**** Data

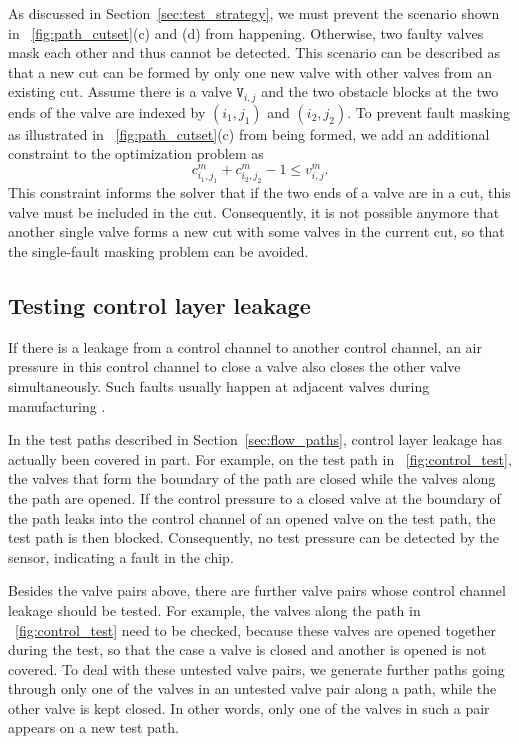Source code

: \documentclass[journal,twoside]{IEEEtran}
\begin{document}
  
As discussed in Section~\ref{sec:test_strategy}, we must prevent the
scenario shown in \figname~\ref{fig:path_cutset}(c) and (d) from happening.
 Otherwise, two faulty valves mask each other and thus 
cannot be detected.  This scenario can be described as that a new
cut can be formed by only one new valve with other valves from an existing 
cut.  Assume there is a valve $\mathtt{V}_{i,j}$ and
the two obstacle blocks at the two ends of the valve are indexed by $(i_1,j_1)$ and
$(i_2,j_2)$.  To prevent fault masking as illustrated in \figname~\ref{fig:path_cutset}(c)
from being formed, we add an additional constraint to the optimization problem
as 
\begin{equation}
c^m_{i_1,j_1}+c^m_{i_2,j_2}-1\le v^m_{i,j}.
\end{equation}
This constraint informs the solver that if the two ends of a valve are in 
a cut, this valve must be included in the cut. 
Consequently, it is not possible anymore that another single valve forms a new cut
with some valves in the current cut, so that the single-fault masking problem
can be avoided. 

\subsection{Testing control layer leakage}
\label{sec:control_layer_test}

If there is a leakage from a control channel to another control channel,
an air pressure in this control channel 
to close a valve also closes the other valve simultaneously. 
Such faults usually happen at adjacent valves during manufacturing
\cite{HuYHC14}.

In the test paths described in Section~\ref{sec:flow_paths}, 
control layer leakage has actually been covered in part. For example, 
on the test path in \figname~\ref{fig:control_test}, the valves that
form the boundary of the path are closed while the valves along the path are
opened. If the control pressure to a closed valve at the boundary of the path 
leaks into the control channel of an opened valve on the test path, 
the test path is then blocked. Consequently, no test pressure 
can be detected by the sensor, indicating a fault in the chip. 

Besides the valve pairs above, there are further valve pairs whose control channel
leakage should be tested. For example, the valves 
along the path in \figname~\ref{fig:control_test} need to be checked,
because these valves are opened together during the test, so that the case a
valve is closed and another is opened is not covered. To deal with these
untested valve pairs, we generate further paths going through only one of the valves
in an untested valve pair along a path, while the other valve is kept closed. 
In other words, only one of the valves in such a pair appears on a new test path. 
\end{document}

********

Exactly the lines from the one holding "form the boundary" to the final line of the listing, both included, must make up the answer.

form the boundary of the path are closed while the valves along the path are
opened. If the control pressure to a closed valve at the boundary of the path 
leaks into the control channel of an opened valve on the test path, 
the test path is then blocked. Consequently, no test pressure 
can be detected by the sensor, indicating a fault in the chip. 

Besides the valve pairs above, there are further valve pairs whose control channel
leakage should be tested. For example, the valves 
along the path in \figname~\ref{fig:control_test} need to be checked,
because these valves are opened together during the test, so that the case a
valve is closed and another is opened is not covered. To deal with these
untested valve pairs, we generate further paths going through only one of the valves
in an untested valve pair along a path, while the other valve is kept closed. 
In other words, only one of the valves in such a pair appears on a new test path. 
\end{document}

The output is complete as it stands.